7. Omdat de voorzieningenrechter het verzoek toewijst, bepaalt de voorzieningenrechter dat het College aan de Combinatie en aan het Waterschap het door hun betaalde griffierecht vergoedt. Het door het College betaalde griffierecht zal door de griffier aan het College worden terugbetaald, gelet op artikel 8:87, derde lid, van de Awb.

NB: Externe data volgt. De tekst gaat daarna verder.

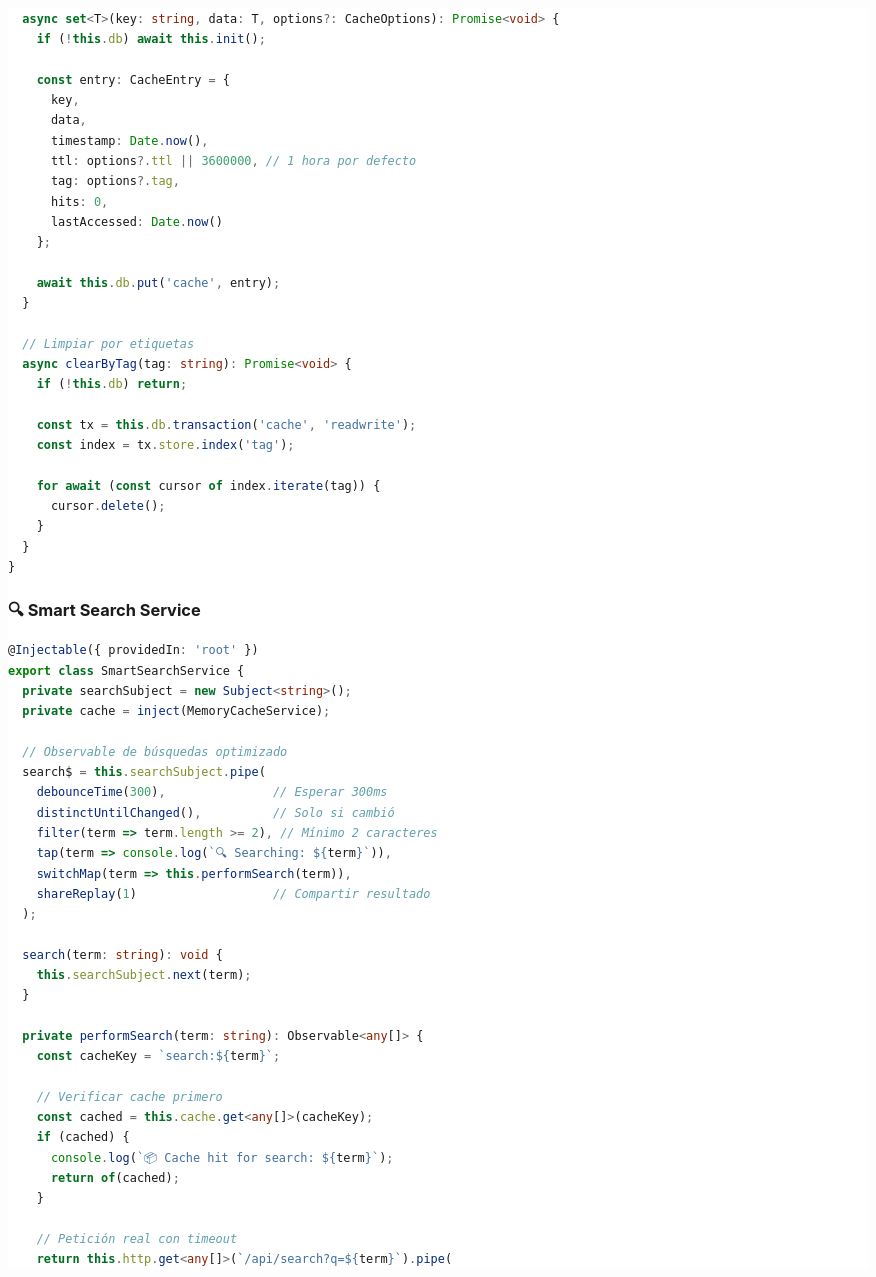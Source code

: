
 ```typescript
  async set<T>(key: string, data: T, options?: CacheOptions): Promise<void> {
    if (!this.db) await this.init();
    
    const entry: CacheEntry = {
      key,
      data,
      timestamp: Date.now(),
      ttl: options?.ttl || 3600000, // 1 hora por defecto
      tag: options?.tag,
      hits: 0,
      lastAccessed: Date.now()
    };
    
    await this.db.put('cache', entry);
  }
  
  // Limpiar por etiquetas
  async clearByTag(tag: string): Promise<void> {
    if (!this.db) return;
    
    const tx = this.db.transaction('cache', 'readwrite');
    const index = tx.store.index('tag');
    
    for await (const cursor of index.iterate(tag)) {
      cursor.delete();
    }
  }
}
```

### 🔍 Smart Search Service
```typescript
@Injectable({ providedIn: 'root' })
export class SmartSearchService {
  private searchSubject = new Subject<string>();
  private cache = inject(MemoryCacheService);
  
  // Observable de búsquedas optimizado
  search$ = this.searchSubject.pipe(
    debounceTime(300),               // Esperar 300ms
    distinctUntilChanged(),          // Solo si cambió
    filter(term => term.length >= 2), // Mínimo 2 caracteres
    tap(term => console.log(`🔍 Searching: ${term}`)),
    switchMap(term => this.performSearch(term)),
    shareReplay(1)                   // Compartir resultado
  );
  
  search(term: string): void {
    this.searchSubject.next(term);
  }
  
  private performSearch(term: string): Observable<any[]> {
    const cacheKey = `search:${term}`;
    
    // Verificar cache primero
    const cached = this.cache.get<any[]>(cacheKey);
    if (cached) {
      console.log(`📦 Cache hit for search: ${term}`);
      return of(cached);
    }
    
    // Petición real con timeout
    return this.http.get<any[]>(`/api/search?q=${term}`).pipe(
```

Voor een proceskostenveroordeling ziet de voorzieningenrechter geen aanleiding.

Beslissing

De voorzieningenrechter,
  • heft de bij uitspraak van 3 november 2015 getroffen voorlopige voorziening met betrekking tot de besluiten van 24 september 2015 op, voor zover het betreft het zwart omlijnde gebied dat is aangegeven in rechtsoverweging 3, de werkzaamheden in verband met aanleg van de persleiding genoemd in rechtsoverweging 4 en voor wat betreft deelgebied Molenhoek;
  • bepaalt dat de bij uitspraak van 3 november 2015 getroffen voorlopige voorziening met betrekking tot de besluiten van 24 september 2015 voor het overige in stand blijft;
  • draagt het college op het betaalde griffierecht van € 331,00 aan zowel het Waterschap als de Combinatie te vergoeden;
  • draagt de griffier op het door het college betaalde griffierecht terug te betalen.
Deze uitspraak is gedaan door mr. M.J.H.M Verhoeven, voorzieningenrechter, in aanwezigheid van mr. F. Hooghuis, griffier. De beslissing is in het openbaar uitgesproken op 3 december 2015.
griffier voorzieningenrechter
Afschrift verzonden aan partijen op:

Rechtsmiddel

Tegen deze uitspraak staat geen rechtsmiddel open.